Dataset:

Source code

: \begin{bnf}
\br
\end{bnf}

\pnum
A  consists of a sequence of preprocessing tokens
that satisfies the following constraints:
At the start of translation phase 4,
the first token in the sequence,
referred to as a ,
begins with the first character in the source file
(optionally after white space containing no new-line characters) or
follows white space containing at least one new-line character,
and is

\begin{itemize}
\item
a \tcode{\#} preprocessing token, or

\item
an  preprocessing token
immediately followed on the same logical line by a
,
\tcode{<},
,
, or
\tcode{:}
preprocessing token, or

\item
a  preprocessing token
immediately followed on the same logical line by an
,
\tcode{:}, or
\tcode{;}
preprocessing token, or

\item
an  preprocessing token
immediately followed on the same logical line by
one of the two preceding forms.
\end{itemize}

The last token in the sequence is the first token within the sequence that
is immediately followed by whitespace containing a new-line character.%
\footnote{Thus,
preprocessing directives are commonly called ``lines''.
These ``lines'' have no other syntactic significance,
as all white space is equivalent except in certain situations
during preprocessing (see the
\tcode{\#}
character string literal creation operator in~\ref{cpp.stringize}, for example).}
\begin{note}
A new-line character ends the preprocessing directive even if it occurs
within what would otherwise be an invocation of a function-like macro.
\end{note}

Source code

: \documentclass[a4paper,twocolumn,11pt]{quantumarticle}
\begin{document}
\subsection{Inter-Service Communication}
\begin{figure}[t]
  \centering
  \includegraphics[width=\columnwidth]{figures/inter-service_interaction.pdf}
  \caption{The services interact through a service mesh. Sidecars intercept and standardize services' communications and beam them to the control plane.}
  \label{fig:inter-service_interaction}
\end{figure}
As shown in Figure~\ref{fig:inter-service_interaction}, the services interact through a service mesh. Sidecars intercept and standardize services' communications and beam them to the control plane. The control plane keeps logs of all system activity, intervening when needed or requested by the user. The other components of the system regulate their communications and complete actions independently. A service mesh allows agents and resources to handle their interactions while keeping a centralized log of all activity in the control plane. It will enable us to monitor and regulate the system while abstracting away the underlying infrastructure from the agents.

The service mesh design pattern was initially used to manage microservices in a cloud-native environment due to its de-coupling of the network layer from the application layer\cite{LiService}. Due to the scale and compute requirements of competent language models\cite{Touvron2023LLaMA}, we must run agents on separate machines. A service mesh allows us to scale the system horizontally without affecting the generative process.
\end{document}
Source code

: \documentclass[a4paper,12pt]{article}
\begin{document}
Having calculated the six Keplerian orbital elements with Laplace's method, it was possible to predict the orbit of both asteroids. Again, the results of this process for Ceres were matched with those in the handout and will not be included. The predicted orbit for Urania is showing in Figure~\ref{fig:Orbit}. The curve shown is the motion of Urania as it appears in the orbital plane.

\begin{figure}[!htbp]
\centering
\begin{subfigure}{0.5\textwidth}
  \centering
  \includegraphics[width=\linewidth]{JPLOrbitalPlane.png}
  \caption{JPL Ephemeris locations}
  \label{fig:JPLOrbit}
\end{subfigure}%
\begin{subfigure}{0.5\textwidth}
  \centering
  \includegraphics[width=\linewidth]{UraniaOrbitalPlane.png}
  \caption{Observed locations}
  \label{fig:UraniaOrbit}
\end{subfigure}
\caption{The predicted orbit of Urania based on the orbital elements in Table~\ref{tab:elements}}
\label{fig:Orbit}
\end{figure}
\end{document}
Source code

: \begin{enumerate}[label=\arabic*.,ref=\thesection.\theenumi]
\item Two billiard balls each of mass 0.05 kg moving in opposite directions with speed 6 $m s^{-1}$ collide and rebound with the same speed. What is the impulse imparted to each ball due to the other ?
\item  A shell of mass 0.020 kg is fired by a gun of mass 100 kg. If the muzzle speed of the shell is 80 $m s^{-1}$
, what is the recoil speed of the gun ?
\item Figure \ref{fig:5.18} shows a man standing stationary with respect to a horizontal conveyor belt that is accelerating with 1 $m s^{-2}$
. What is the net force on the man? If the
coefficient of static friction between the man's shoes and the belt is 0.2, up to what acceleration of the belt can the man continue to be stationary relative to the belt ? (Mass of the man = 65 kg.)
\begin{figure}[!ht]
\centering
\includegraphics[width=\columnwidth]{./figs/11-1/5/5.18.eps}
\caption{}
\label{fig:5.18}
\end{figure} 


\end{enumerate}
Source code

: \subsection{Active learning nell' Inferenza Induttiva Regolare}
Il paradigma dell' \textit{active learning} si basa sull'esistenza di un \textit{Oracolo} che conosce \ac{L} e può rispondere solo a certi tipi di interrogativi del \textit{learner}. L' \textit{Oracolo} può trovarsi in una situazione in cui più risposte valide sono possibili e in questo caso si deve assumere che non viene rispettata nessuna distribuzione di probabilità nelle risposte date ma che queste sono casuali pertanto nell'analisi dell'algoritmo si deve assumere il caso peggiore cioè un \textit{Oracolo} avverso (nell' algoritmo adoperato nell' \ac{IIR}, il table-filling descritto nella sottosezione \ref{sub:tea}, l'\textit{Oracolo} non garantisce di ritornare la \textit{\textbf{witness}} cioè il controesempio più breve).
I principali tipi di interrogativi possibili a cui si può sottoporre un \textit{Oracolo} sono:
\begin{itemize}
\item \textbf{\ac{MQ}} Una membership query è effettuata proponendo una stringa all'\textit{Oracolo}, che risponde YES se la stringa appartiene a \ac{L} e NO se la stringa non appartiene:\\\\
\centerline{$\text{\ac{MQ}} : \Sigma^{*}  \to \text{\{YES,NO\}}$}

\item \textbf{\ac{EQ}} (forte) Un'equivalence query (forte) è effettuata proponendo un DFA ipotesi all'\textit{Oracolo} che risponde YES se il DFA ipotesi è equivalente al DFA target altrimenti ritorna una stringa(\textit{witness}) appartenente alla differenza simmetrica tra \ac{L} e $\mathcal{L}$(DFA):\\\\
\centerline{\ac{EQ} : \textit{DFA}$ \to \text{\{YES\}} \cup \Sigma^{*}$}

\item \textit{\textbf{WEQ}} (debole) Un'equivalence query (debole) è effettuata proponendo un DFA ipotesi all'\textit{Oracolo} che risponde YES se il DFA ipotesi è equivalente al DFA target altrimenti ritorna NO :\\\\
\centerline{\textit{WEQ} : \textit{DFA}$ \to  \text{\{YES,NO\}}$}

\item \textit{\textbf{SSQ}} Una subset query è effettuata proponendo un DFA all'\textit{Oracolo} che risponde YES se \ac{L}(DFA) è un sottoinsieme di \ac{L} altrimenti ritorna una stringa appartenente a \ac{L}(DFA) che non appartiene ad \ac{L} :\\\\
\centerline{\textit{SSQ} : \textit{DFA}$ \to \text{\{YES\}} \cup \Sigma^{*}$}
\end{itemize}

Exercise prompt: Begin at the line containing "Una subset query" and reproduce every line through the last one in the records above, exactly.

Result for this exercise:
\item \textit{\textbf{SSQ}} Una subset query è effettuata proponendo un DFA all'\textit{Oracolo} che risponde YES se \ac{L}(DFA) è un sottoinsieme di \ac{L} altrimenti ritorna una stringa appartenente a \ac{L}(DFA) che non appartiene ad \ac{L} :\\\\
\centerline{\textit{SSQ} : \textit{DFA}$ \to \text{\{YES\}} \cup \Sigma^{*}$}
\end{itemize}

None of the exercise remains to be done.